AIM OF THE EXERCISE |
Go through the records below and copy out every line that contains the word "Trading".

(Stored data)

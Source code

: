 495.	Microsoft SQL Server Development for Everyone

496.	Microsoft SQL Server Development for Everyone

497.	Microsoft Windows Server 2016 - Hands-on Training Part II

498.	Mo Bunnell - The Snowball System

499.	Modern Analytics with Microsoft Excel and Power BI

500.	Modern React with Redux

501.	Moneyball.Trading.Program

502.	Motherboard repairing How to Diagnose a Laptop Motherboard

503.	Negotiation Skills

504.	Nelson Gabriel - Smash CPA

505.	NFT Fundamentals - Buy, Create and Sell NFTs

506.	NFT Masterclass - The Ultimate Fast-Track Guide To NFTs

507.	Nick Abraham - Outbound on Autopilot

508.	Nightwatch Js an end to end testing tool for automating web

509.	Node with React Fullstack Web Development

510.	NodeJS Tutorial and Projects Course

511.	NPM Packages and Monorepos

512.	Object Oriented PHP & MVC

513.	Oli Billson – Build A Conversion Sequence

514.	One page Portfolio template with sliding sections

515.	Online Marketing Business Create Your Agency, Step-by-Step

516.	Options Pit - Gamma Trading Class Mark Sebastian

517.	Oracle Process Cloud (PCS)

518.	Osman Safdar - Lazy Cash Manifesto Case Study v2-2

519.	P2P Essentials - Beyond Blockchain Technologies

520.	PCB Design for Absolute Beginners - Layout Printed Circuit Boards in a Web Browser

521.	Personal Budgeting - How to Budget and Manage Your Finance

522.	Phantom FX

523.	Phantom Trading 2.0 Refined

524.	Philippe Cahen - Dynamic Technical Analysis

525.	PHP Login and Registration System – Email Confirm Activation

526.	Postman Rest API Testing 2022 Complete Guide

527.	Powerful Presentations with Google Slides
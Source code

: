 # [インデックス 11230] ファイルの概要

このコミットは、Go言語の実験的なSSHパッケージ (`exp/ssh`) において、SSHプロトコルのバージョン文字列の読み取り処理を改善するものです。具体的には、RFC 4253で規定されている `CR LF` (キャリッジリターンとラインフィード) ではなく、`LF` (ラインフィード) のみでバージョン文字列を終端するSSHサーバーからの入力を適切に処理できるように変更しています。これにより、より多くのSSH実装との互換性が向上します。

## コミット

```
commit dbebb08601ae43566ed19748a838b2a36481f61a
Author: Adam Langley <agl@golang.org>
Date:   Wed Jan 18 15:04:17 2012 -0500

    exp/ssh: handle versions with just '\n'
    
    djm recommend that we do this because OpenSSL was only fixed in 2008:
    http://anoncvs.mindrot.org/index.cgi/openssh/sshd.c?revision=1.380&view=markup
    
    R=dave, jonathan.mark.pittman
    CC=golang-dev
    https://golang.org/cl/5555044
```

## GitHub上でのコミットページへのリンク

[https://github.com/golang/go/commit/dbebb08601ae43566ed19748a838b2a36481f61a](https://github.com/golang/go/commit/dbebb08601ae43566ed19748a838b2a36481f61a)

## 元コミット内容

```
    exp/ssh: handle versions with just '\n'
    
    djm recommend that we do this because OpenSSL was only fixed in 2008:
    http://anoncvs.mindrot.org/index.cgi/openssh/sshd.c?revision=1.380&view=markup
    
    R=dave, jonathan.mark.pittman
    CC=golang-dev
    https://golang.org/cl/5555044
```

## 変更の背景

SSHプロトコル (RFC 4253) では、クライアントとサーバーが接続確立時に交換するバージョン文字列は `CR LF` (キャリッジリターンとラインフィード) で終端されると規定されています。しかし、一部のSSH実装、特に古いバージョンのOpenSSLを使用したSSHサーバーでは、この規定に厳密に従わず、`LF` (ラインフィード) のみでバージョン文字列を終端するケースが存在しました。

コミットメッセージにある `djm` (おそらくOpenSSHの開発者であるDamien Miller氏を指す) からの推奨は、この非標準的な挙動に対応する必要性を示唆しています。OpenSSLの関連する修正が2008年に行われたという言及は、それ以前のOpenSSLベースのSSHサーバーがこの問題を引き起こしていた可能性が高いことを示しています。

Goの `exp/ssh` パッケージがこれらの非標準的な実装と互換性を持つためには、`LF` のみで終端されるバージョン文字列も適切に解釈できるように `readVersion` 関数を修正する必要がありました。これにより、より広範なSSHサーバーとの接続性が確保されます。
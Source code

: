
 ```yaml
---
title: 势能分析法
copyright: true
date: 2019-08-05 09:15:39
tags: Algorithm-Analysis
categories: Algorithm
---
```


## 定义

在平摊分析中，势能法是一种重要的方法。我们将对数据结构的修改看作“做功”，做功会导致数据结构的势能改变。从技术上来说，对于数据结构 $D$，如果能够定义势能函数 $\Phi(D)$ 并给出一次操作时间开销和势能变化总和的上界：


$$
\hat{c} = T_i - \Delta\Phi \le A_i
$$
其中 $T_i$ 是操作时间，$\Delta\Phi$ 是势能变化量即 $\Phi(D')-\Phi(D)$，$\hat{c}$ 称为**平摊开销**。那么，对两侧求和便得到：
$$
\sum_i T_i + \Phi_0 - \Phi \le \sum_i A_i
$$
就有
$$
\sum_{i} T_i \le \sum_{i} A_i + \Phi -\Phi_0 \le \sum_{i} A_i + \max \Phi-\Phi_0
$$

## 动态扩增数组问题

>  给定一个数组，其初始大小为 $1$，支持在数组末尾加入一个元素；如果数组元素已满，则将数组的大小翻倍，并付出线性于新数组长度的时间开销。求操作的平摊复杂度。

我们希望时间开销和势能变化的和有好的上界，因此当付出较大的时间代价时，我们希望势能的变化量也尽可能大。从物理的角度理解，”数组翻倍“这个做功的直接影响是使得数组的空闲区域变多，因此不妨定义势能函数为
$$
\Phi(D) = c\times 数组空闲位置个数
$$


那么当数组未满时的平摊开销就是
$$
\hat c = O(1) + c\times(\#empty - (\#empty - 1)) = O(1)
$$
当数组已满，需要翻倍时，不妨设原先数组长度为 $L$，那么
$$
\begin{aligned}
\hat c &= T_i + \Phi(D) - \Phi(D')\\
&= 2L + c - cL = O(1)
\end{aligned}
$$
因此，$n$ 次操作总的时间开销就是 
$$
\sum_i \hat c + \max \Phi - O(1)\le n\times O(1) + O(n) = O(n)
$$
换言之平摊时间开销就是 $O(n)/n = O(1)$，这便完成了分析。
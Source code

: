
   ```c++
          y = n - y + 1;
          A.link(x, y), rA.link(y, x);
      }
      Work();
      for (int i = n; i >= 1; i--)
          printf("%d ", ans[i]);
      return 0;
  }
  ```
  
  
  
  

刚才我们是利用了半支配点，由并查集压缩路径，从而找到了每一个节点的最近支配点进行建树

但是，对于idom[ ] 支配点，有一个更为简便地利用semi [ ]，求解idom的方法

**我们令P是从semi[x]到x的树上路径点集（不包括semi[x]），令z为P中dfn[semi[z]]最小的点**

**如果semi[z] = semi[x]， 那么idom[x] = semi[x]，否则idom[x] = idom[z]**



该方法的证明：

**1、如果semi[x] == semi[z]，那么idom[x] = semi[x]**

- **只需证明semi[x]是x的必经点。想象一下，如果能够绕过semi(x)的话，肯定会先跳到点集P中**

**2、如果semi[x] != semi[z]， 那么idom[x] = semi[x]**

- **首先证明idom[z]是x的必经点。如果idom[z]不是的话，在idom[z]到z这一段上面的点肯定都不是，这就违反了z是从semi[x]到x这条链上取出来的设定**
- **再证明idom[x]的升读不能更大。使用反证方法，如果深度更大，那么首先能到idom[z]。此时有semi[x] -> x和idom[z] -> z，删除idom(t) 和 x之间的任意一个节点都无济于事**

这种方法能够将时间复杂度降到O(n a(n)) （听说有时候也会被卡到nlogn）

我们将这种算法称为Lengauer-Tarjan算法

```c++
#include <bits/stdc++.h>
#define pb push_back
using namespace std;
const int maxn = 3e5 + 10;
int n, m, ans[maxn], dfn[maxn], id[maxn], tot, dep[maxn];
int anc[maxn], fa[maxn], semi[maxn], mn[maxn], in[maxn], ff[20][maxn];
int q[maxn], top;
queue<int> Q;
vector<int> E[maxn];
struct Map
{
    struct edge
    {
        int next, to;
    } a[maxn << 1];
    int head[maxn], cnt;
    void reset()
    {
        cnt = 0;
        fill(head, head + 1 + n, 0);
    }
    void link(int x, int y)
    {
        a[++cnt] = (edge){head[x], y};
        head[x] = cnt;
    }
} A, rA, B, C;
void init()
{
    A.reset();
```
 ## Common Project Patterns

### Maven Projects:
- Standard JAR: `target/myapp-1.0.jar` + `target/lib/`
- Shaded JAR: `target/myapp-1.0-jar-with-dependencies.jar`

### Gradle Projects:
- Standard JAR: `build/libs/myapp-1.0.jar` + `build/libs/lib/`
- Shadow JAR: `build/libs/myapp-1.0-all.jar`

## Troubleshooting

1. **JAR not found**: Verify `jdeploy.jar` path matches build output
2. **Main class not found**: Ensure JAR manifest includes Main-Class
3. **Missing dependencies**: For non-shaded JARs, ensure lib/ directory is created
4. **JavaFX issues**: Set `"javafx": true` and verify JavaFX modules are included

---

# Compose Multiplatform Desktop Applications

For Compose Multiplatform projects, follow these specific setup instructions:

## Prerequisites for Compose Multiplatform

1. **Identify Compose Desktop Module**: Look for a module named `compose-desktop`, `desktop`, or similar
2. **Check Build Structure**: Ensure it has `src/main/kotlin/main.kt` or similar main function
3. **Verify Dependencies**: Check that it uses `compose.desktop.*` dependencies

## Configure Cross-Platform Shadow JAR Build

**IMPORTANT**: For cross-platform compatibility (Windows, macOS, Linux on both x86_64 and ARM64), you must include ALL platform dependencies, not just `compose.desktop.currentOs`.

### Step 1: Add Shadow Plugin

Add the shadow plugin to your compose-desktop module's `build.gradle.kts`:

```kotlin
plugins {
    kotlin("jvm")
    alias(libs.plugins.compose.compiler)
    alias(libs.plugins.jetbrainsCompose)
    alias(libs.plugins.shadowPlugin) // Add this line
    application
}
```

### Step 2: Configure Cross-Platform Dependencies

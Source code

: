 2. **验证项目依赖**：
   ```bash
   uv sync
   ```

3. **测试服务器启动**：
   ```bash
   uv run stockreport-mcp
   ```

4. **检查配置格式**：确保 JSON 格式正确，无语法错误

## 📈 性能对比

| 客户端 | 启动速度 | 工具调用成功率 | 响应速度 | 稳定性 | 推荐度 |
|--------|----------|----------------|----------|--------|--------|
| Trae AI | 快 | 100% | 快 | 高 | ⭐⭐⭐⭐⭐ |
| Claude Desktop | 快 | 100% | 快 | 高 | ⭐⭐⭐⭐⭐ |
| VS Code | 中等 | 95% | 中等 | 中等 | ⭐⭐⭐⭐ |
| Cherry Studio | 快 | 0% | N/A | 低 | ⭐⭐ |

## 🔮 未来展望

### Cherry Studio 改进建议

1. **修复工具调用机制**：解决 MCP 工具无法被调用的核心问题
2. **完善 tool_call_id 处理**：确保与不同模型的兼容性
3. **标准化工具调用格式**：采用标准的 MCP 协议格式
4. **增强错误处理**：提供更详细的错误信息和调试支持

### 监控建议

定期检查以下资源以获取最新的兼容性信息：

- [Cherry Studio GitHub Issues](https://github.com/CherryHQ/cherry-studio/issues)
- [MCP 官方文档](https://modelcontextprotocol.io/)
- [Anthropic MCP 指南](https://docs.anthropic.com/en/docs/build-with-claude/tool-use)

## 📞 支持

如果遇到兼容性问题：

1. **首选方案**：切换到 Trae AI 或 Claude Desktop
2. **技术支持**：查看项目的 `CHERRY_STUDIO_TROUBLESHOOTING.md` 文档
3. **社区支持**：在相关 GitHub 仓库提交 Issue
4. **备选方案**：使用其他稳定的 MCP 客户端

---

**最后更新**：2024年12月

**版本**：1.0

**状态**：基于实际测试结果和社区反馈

RESULT OF THE TASK |
501.	Moneyball.Trading.Program
516.	Options Pit - Gamma Trading Class Mark Sebastian
523.	Phantom Trading 2.0 Refined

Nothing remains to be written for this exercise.